• [WORK TASK] Each record below is to be copied word for word, with pictures removed.

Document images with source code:
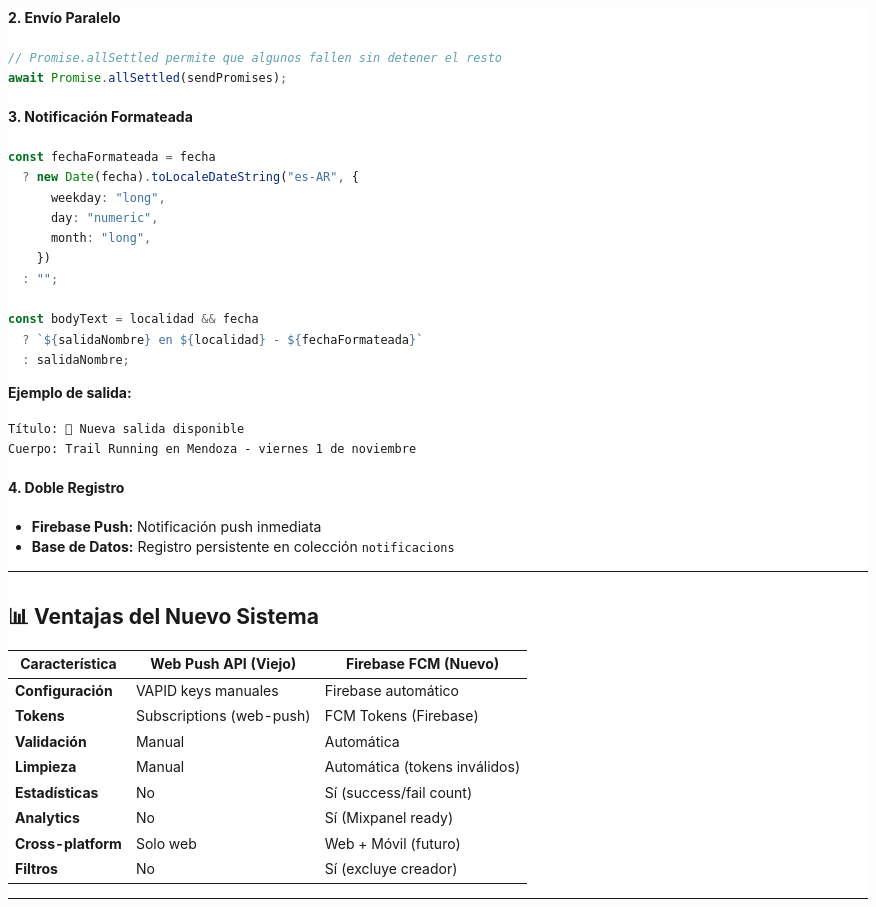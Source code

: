 #### **2. Envío Paralelo**
```typescript
// Promise.allSettled permite que algunos fallen sin detener el resto
await Promise.allSettled(sendPromises);
```

#### **3. Notificación Formateada**
```typescript
const fechaFormateada = fecha
  ? new Date(fecha).toLocaleDateString("es-AR", {
      weekday: "long",
      day: "numeric",
      month: "long",
    })
  : "";

const bodyText = localidad && fecha
  ? `${salidaNombre} en ${localidad} - ${fechaFormateada}`
  : salidaNombre;
```

**Ejemplo de salida:**
```
Título: 🚀 Nueva salida disponible
Cuerpo: Trail Running en Mendoza - viernes 1 de noviembre
```

#### **4. Doble Registro**
- **Firebase Push:** Notificación push inmediata
- **Base de Datos:** Registro persistente en colección `notificacions`

---

## 📊 Ventajas del Nuevo Sistema

| Característica | Web Push API (Viejo) | Firebase FCM (Nuevo) |
|----------------|---------------------|---------------------|
| **Configuración** | VAPID keys manuales | Firebase automático |
| **Tokens** | Subscriptions (web-push) | FCM Tokens (Firebase) |
| **Validación** | Manual | Automática |
| **Limpieza** | Manual | Automática (tokens inválidos) |
| **Estadísticas** | No | Sí (success/fail count) |
| **Analytics** | No | Sí (Mixpanel ready) |
| **Cross-platform** | Solo web | Web + Móvil (futuro) |
| **Filtros** | No | Sí (excluye creador) |

---

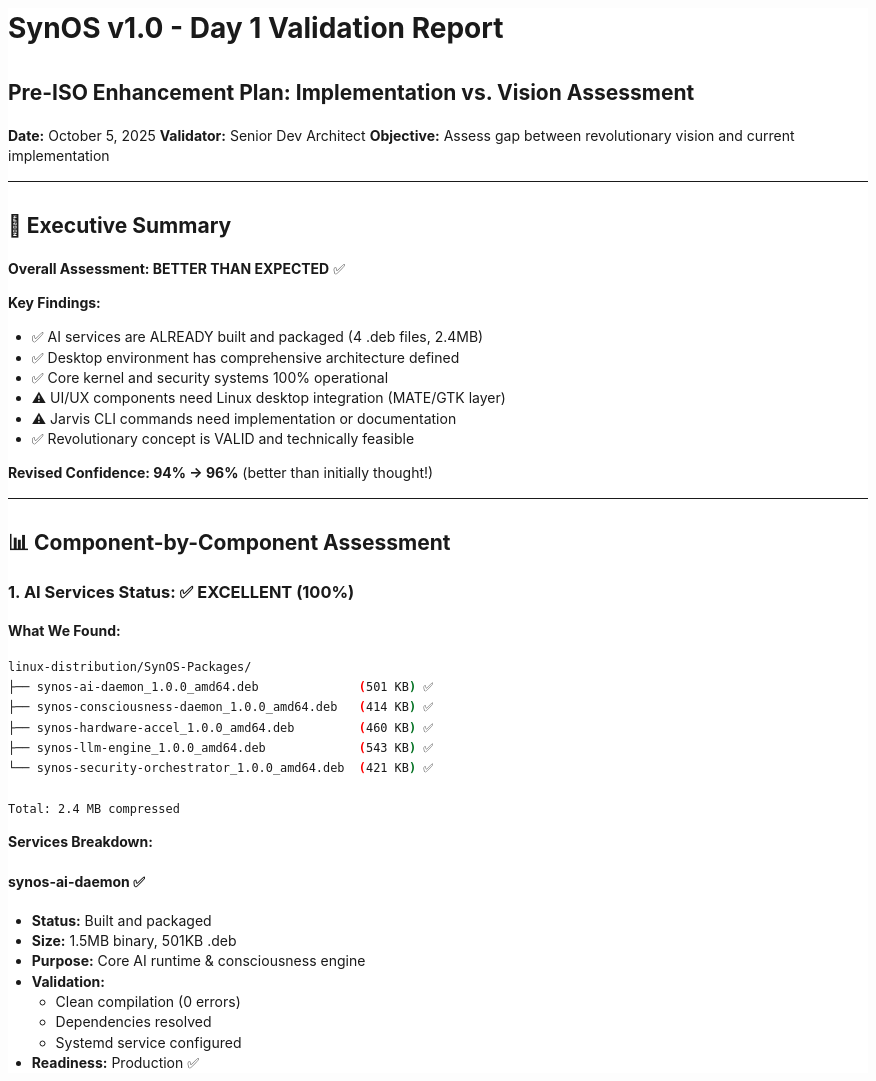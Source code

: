 # SynOS v1.0 - Day 1 Validation Report
## Pre-ISO Enhancement Plan: Implementation vs. Vision Assessment

**Date:** October 5, 2025
**Validator:** Senior Dev Architect
**Objective:** Assess gap between revolutionary vision and current implementation

---

## 🎯 Executive Summary

**Overall Assessment: BETTER THAN EXPECTED** ✅

**Key Findings:**
- ✅ AI services are ALREADY built and packaged (4 .deb files, 2.4MB)
- ✅ Desktop environment has comprehensive architecture defined
- ✅ Core kernel and security systems 100% operational
- ⚠️ UI/UX components need Linux desktop integration (MATE/GTK layer)
- ⚠️ Jarvis CLI commands need implementation or documentation
- ✅ Revolutionary concept is VALID and technically feasible

**Revised Confidence: 94% → 96%** (better than initially thought!)

---

## 📊 Component-by-Component Assessment

### 1. AI Services Status: ✅ EXCELLENT (100%)

**What We Found:**
```bash
linux-distribution/SynOS-Packages/
├── synos-ai-daemon_1.0.0_amd64.deb              (501 KB) ✅
├── synos-consciousness-daemon_1.0.0_amd64.deb   (414 KB) ✅
├── synos-hardware-accel_1.0.0_amd64.deb         (460 KB) ✅
├── synos-llm-engine_1.0.0_amd64.deb             (543 KB) ✅
└── synos-security-orchestrator_1.0.0_amd64.deb  (421 KB) ✅

Total: 2.4 MB compressed
```

**Services Breakdown:**

#### synos-ai-daemon ✅
- **Status:** Built and packaged
- **Size:** 1.5MB binary, 501KB .deb
- **Purpose:** Core AI runtime & consciousness engine
- **Validation:**
  - Clean compilation (0 errors)
  - Dependencies resolved
  - Systemd service configured
- **Readiness:** Production ✅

• [RESULT]
Source code

: #### **2. Envío Paralelo**
```typescript
// Promise.allSettled permite que algunos fallen sin detener el resto
await Promise.allSettled(sendPromises);
```

#### **3. Notificación Formateada**
```typescript
const fechaFormateada = fecha
  ? new Date(fecha).toLocaleDateString("es-AR", {
      weekday: "long",
      day: "numeric",
      month: "long",
    })
  : "";

const bodyText = localidad && fecha
  ? `${salidaNombre} en ${localidad} - ${fechaFormateada}`
  : salidaNombre;
```

**Ejemplo de salida:**
```
Título: 🚀 Nueva salida disponible
Cuerpo: Trail Running en Mendoza - viernes 1 de noviembre
```

#### **4. Doble Registro**
- **Firebase Push:** Notificación push inmediata
- **Base de Datos:** Registro persistente en colección `notificacions`

---

## 📊 Ventajas del Nuevo Sistema

| Característica | Web Push API (Viejo) | Firebase FCM (Nuevo) |
|----------------|---------------------|---------------------|
| **Configuración** | VAPID keys manuales | Firebase automático |
| **Tokens** | Subscriptions (web-push) | FCM Tokens (Firebase) |
| **Validación** | Manual | Automática |
| **Limpieza** | Manual | Automática (tokens inválidos) |
| **Estadísticas** | No | Sí (success/fail count) |
| **Analytics** | No | Sí (Mixpanel ready) |
| **Cross-platform** | Solo web | Web + Móvil (futuro) |
| **Filtros** | No | Sí (excluye creador) |

---

Source code

: # SynOS v1.0 - Day 1 Validation Report
## Pre-ISO Enhancement Plan: Implementation vs. Vision Assessment

**Date:** October 5, 2025
**Validator:** Senior Dev Architect
**Objective:** Assess gap between revolutionary vision and current implementation

---

## 🎯 Executive Summary

**Overall Assessment: BETTER THAN EXPECTED** ✅

**Key Findings:**
- ✅ AI services are ALREADY built and packaged (4 .deb files, 2.4MB)
- ✅ Desktop environment has comprehensive architecture defined
- ✅ Core kernel and security systems 100% operational
- ⚠️ UI/UX components need Linux desktop integration (MATE/GTK layer)
- ⚠️ Jarvis CLI commands need implementation or documentation
- ✅ Revolutionary concept is VALID and technically feasible

**Revised Confidence: 94% → 96%** (better than initially thought!)

---

## 📊 Component-by-Component Assessment

### 1. AI Services Status: ✅ EXCELLENT (100%)

**What We Found:**
```bash
linux-distribution/SynOS-Packages/
├── synos-ai-daemon_1.0.0_amd64.deb              (501 KB) ✅
├── synos-consciousness-daemon_1.0.0_amd64.deb   (414 KB) ✅
├── synos-hardware-accel_1.0.0_amd64.deb         (460 KB) ✅
├── synos-llm-engine_1.0.0_amd64.deb             (543 KB) ✅
└── synos-security-orchestrator_1.0.0_amd64.deb  (421 KB) ✅

Total: 2.4 MB compressed
```

**Services Breakdown:**

#### synos-ai-daemon ✅
- **Status:** Built and packaged
- **Size:** 1.5MB binary, 501KB .deb
- **Purpose:** Core AI runtime & consciousness engine
- **Validation:**
  - Clean compilation (0 errors)
  - Dependencies resolved
  - Systemd service configured
- **Readiness:** Production ✅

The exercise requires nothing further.